Ansicht des Chimborazo
Am 23. Juni 1802 versuchten Alexander von Humboldt, seine Reisegefährten Aimée Bonpland und Carlos Montúfar sowie ein indigener Begleiter den Chimborazo zu besteigen, der mit 6310 Metern damals als der höchste Berg der Welt galt. Bis zum Gipfel kamen sie nicht, aber bis in eine Höhe von etwa 5700 Metern.
Ende Juni 1987 fliege ich mit Autor Paul Kanut Schäfer und dem Westberliner Koproduzent Karl Menzinger nach Ecuador zu Recherchen für einen Film über Alexander von Humboldt, der „Die Besteigung des Chimborazo“ heißen wird, es wird die erste filmische Koproduktion zwischen der DDR und der Bundesrepublik Deutschland. Wir Filmemacher kommen aus der DDR. Normalerweise konnten wir nicht in westliche Länder reisen, und ich war vorher noch nie in einem Land außerhalb Europas. Ich bin 46 Jahre alt.
Ecuador wird für mich zu einem Urerlebnis.
Von Quito aus folgen wir der Route Humboldts zum Chimborazo. Die ecuadorianischen Kollegen weisen darauf hin, sich dem Berg mit Respekt zu nähern. Wir grüßen ihn in der Quichua-Sprache: „Shamui, Tayta!“ – und jeder prustet einen Mund voll Rum zum Berg.
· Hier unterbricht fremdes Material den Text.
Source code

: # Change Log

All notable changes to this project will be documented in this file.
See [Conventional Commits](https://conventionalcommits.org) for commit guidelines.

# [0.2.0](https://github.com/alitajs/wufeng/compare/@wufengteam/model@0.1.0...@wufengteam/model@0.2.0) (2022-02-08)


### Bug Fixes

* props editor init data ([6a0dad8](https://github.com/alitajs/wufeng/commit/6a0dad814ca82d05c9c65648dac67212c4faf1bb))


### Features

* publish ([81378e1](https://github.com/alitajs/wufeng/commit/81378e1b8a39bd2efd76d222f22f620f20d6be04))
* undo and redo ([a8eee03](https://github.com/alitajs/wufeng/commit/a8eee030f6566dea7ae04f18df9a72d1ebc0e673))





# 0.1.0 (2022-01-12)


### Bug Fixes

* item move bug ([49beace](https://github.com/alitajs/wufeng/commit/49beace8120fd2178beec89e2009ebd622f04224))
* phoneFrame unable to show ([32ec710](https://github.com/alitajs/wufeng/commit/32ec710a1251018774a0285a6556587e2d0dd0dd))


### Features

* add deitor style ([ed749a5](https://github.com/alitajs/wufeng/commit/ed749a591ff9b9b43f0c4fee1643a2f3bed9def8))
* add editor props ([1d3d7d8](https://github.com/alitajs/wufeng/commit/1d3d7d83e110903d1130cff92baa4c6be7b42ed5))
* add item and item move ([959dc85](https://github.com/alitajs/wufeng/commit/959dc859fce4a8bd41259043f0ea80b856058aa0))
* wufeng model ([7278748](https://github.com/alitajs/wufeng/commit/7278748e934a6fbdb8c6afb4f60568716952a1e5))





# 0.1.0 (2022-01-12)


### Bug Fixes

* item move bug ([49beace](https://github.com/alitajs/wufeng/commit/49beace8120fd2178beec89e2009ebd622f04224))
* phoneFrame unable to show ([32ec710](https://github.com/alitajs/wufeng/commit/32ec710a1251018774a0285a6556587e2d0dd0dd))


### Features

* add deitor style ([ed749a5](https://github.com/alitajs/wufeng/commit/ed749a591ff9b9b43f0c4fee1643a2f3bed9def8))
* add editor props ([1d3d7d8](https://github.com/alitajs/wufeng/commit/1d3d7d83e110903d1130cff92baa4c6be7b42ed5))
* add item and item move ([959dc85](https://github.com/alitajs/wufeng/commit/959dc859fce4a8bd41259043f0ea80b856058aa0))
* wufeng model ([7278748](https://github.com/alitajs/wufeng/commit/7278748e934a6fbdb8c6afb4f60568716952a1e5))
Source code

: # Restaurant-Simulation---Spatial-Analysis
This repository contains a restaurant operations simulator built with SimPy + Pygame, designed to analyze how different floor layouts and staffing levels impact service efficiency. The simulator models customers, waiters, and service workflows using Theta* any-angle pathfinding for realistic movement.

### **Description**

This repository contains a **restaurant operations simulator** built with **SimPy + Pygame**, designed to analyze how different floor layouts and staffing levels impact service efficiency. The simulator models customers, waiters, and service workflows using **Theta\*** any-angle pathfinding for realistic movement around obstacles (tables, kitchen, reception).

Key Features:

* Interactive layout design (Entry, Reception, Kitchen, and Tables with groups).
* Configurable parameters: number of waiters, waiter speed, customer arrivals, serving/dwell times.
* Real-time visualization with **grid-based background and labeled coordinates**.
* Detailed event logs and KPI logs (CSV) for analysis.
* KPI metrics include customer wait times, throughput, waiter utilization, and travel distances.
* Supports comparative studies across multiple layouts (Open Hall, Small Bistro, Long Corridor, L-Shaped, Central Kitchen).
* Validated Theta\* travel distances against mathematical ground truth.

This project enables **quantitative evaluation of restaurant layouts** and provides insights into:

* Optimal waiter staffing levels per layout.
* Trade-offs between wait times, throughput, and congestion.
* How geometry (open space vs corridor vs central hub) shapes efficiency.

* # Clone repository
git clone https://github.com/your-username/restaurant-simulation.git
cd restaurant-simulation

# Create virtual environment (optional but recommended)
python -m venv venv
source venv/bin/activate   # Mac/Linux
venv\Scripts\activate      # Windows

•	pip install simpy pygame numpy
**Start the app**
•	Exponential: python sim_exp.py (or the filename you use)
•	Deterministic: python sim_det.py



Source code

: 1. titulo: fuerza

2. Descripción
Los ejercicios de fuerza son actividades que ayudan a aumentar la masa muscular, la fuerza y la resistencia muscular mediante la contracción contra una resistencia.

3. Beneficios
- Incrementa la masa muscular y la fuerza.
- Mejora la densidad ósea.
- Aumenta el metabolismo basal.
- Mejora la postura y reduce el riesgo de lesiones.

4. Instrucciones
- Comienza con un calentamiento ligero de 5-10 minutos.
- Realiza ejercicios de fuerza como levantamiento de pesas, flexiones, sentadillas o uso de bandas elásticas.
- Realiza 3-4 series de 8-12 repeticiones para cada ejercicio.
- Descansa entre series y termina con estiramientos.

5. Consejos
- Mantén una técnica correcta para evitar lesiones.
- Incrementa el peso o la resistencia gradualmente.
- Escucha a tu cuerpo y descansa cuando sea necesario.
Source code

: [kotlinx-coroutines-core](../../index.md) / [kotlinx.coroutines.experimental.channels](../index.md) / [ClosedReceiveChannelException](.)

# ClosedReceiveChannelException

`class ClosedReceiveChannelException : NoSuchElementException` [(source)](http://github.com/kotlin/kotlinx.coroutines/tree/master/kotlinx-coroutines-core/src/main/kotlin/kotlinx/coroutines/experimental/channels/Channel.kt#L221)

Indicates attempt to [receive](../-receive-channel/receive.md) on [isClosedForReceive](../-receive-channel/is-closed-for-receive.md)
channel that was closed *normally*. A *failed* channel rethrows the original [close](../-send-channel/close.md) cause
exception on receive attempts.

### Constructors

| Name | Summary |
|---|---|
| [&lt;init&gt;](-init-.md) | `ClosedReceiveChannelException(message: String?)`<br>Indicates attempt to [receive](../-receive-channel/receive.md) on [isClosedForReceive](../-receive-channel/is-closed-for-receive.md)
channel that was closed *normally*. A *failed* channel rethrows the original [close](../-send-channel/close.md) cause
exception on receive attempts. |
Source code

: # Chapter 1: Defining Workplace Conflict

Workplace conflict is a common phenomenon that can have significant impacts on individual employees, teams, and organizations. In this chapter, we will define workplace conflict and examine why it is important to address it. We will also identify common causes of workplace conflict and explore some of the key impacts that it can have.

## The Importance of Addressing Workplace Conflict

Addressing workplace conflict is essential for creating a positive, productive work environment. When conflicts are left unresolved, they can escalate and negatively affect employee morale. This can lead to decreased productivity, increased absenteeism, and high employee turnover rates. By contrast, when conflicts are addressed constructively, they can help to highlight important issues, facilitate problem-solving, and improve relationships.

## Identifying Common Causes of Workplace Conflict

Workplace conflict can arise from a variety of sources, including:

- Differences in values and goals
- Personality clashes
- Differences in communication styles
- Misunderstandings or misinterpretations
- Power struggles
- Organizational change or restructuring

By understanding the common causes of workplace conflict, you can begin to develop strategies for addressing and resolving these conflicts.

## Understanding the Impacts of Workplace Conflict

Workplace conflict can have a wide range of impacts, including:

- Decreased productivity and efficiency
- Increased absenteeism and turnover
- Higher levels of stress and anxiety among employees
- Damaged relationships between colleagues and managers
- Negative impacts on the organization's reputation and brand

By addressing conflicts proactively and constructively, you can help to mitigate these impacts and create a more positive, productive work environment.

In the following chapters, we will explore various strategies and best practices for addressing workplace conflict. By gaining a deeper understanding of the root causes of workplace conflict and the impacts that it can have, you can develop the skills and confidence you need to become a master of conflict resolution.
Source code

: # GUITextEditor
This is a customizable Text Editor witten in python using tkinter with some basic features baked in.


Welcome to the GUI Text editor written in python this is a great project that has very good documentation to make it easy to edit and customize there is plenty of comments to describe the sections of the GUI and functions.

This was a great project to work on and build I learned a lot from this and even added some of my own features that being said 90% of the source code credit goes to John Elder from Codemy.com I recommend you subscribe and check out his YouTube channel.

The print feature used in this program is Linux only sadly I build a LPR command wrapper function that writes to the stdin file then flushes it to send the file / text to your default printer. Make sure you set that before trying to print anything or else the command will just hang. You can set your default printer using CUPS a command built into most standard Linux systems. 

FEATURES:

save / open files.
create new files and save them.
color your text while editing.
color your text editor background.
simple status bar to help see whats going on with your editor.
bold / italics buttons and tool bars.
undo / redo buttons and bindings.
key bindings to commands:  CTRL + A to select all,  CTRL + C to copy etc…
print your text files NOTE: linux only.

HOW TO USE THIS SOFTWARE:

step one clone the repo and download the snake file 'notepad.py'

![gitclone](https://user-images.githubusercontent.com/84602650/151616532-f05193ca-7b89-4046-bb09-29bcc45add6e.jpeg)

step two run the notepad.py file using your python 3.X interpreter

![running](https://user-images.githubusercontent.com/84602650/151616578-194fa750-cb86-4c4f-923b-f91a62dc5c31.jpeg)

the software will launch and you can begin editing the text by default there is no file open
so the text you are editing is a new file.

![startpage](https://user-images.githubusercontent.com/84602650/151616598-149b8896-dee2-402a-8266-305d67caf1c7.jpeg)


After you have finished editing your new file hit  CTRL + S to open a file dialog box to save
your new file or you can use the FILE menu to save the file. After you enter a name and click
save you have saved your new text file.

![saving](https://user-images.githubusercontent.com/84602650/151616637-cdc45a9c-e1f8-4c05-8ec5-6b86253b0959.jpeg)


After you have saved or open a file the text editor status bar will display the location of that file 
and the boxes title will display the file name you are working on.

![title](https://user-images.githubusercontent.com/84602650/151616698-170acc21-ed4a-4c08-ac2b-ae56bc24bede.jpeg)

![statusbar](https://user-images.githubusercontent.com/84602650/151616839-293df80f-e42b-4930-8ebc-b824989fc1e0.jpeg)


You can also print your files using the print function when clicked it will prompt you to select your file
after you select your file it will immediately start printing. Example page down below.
Ich möchte bei dieser Reise herausfinden, bis in welche Höhe ein Spielfilmteam zum Drehen aufsteigen kann. Mit einem Bergführer probiere ich es aus von der Berghütte in 4800 Metern bis auf 5500 Meter, schweren, langsamen Schritts, doch mit einem euphorischen Gefühl. In einer solchen Höhe war ich noch nie. Wolken brodeln um den Gipfel, geben den Blick frei wie eine Verheißung und verhüllen ihn wieder.
Es wird nicht einfach, in dieser Höhe zu drehen, unmöglich ist es nicht.
Beim Abstieg nehmen wir einen weiteren Weg, hinab bis ins Tal von Totorillas auf etwa 4000 Metern. Wir rutschen die Aschefelder prähistorischer Lava hinunter und kommen an den Ausläufern von Gletschern vorbei, wo die Eisholer vom Chimborazo die Eisblöcke herausschlagen, die sie seit eh und je auf den Markt nach Riobamba schleppen.